- Prompt:
For the records below, tally the lines that include the word "continue" and report the number alone.

- Task input:
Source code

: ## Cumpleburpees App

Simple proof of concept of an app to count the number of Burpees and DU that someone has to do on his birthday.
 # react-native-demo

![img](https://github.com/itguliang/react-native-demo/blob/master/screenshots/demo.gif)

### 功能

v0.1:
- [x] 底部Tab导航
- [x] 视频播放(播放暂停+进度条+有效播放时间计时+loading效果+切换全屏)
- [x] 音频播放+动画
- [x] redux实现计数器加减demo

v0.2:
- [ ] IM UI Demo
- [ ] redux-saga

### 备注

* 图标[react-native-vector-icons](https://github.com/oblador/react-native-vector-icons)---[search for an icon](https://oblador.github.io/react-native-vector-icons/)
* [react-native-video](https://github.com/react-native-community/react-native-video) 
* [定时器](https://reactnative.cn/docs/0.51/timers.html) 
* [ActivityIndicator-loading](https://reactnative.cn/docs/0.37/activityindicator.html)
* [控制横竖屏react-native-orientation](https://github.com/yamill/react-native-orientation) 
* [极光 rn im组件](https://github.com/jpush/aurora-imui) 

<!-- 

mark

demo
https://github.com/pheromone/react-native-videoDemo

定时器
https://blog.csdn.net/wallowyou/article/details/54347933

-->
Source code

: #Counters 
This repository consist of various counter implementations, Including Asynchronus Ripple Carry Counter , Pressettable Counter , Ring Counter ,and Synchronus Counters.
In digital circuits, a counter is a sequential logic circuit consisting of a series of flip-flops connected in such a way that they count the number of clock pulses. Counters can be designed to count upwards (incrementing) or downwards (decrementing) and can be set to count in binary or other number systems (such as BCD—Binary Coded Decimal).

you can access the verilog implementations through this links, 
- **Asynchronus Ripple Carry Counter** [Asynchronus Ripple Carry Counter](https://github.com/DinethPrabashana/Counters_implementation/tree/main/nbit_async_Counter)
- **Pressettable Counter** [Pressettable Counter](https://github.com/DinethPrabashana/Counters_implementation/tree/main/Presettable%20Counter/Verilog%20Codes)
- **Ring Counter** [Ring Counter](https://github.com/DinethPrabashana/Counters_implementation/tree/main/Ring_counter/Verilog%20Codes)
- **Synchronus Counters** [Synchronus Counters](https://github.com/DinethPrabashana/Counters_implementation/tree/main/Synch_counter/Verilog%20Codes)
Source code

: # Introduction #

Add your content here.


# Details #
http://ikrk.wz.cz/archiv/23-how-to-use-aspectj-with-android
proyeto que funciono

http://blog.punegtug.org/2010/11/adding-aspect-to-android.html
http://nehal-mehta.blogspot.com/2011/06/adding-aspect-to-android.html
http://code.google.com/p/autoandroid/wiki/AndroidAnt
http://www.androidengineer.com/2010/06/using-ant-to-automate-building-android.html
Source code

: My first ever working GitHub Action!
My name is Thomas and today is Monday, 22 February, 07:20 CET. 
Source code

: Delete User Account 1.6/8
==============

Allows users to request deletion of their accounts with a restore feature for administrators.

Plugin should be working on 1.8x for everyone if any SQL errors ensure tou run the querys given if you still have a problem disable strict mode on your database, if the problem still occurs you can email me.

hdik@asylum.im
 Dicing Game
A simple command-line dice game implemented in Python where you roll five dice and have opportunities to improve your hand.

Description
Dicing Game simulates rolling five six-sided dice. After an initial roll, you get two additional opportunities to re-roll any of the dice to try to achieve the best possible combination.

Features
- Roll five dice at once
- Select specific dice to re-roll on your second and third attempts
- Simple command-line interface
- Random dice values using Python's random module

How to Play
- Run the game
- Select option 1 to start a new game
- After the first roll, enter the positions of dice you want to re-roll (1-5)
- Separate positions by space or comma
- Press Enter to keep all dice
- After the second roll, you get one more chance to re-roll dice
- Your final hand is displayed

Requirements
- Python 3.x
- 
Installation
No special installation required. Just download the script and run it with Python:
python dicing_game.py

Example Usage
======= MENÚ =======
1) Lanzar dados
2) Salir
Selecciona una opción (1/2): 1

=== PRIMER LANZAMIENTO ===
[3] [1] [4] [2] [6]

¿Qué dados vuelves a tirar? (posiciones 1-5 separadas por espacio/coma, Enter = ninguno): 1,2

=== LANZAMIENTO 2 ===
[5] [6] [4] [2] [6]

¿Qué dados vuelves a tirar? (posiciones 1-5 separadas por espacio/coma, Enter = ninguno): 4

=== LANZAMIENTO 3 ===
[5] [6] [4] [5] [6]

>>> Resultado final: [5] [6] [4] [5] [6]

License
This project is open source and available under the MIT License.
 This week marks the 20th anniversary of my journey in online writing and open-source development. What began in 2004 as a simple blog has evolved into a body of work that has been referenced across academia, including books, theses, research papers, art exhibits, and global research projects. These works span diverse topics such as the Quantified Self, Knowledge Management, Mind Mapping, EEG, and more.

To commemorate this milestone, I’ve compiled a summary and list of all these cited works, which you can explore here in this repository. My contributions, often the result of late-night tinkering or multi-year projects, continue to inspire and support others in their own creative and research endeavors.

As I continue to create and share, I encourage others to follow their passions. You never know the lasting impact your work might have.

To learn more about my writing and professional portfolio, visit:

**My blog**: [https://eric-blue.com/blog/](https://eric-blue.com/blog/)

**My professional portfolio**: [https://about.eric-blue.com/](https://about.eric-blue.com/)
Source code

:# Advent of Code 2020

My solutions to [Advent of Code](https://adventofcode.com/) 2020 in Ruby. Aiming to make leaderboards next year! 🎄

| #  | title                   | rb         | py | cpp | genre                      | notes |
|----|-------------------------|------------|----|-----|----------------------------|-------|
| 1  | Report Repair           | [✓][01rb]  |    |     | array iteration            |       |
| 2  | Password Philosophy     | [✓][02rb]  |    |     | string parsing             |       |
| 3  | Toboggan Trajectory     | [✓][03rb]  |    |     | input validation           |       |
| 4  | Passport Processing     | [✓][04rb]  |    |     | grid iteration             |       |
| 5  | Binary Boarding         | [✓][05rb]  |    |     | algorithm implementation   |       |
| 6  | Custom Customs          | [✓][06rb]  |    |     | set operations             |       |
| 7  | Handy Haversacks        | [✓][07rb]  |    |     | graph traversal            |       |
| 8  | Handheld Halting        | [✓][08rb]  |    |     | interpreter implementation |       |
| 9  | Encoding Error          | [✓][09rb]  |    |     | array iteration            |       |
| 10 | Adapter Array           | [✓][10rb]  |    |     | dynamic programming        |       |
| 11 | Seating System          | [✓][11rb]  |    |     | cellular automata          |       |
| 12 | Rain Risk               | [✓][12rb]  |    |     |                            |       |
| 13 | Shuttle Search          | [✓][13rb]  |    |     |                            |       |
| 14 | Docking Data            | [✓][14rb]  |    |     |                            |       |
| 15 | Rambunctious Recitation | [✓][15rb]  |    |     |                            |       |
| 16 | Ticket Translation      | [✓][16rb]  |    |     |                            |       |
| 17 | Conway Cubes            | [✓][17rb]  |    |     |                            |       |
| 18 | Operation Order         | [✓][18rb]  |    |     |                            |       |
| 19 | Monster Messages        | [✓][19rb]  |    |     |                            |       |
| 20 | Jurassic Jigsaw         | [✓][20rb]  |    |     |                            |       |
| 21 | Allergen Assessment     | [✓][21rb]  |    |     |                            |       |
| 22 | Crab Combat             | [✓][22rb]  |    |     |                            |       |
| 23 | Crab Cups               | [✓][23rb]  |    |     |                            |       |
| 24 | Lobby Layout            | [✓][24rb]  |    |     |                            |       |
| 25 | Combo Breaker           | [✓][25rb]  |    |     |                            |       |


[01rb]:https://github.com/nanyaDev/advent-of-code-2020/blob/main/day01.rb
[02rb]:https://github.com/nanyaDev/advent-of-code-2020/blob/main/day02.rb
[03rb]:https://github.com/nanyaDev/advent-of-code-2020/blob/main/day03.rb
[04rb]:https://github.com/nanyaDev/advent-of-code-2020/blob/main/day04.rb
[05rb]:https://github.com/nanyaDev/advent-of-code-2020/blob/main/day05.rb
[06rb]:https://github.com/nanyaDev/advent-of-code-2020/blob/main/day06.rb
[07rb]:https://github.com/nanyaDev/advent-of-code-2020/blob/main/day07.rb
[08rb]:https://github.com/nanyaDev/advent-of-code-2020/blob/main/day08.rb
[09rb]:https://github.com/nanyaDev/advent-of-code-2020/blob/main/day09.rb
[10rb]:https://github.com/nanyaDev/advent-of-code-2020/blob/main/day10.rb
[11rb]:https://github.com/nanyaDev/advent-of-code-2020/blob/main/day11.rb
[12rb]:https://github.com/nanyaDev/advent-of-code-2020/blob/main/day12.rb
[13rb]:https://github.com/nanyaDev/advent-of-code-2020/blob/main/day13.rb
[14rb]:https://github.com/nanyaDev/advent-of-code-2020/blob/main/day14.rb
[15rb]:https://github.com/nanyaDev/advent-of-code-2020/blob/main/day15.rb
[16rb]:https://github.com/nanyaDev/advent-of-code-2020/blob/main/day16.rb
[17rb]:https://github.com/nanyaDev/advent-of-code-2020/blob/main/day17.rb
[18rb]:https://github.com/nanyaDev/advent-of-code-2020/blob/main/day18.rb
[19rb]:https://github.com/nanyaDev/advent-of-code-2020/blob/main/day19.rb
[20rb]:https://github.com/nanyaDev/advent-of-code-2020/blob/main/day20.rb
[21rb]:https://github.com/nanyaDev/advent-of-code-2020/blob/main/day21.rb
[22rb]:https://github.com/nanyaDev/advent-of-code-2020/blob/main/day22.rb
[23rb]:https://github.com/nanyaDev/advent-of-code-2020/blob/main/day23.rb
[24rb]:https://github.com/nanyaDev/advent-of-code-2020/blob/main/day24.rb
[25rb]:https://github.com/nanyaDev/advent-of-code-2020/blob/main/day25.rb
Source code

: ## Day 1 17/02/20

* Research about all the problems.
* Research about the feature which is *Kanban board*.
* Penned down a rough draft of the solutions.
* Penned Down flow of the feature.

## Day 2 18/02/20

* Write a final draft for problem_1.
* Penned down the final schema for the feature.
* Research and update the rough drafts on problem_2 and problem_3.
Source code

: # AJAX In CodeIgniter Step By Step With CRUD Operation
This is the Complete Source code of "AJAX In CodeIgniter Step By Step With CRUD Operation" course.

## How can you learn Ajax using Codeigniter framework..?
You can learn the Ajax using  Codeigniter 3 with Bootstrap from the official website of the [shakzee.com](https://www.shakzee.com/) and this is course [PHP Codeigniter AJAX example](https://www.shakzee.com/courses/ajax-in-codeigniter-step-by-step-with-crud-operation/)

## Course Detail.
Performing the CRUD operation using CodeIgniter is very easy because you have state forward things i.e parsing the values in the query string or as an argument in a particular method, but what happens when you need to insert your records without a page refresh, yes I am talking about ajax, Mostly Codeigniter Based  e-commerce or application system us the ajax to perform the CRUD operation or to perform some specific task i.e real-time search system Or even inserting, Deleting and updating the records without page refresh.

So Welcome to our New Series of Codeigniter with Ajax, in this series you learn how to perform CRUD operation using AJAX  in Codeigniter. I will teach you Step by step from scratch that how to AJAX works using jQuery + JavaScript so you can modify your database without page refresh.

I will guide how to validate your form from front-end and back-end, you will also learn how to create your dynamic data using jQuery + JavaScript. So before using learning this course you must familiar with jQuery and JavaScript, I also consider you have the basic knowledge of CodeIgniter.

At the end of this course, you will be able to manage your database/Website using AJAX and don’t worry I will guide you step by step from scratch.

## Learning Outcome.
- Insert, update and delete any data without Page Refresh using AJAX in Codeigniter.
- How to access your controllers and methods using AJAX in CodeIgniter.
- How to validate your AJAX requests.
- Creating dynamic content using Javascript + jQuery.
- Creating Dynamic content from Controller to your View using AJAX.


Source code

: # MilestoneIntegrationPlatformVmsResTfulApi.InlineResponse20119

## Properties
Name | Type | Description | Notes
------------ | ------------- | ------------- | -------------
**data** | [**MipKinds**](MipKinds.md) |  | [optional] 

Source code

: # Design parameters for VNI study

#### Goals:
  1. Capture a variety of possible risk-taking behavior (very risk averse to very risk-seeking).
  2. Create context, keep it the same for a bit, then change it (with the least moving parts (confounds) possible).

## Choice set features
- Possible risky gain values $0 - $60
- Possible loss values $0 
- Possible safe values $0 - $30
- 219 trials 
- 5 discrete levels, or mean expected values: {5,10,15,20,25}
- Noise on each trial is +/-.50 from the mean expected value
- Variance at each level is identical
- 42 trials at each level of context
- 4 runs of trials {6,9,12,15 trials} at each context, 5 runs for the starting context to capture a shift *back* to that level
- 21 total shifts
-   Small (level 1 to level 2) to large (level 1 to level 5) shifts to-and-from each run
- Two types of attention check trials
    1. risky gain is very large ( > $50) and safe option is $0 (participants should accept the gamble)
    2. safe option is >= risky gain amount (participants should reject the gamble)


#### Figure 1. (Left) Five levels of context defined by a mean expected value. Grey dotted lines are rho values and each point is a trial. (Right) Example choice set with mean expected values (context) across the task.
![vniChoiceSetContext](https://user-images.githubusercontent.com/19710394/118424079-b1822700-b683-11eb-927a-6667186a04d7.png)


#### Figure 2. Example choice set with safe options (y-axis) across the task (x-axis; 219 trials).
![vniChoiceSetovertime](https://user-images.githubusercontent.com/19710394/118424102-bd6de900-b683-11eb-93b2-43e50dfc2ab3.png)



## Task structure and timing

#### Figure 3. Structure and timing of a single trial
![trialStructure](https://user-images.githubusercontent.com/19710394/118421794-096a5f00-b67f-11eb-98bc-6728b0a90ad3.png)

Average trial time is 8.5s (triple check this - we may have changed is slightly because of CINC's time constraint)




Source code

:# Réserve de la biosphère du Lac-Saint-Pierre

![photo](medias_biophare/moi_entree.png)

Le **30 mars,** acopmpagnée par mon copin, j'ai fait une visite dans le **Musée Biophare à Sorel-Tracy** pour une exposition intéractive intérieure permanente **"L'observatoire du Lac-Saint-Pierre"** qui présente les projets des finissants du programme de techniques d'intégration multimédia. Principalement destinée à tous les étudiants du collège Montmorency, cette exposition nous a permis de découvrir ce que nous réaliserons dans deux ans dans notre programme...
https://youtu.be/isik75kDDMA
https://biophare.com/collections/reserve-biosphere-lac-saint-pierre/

- Answer to this task:
2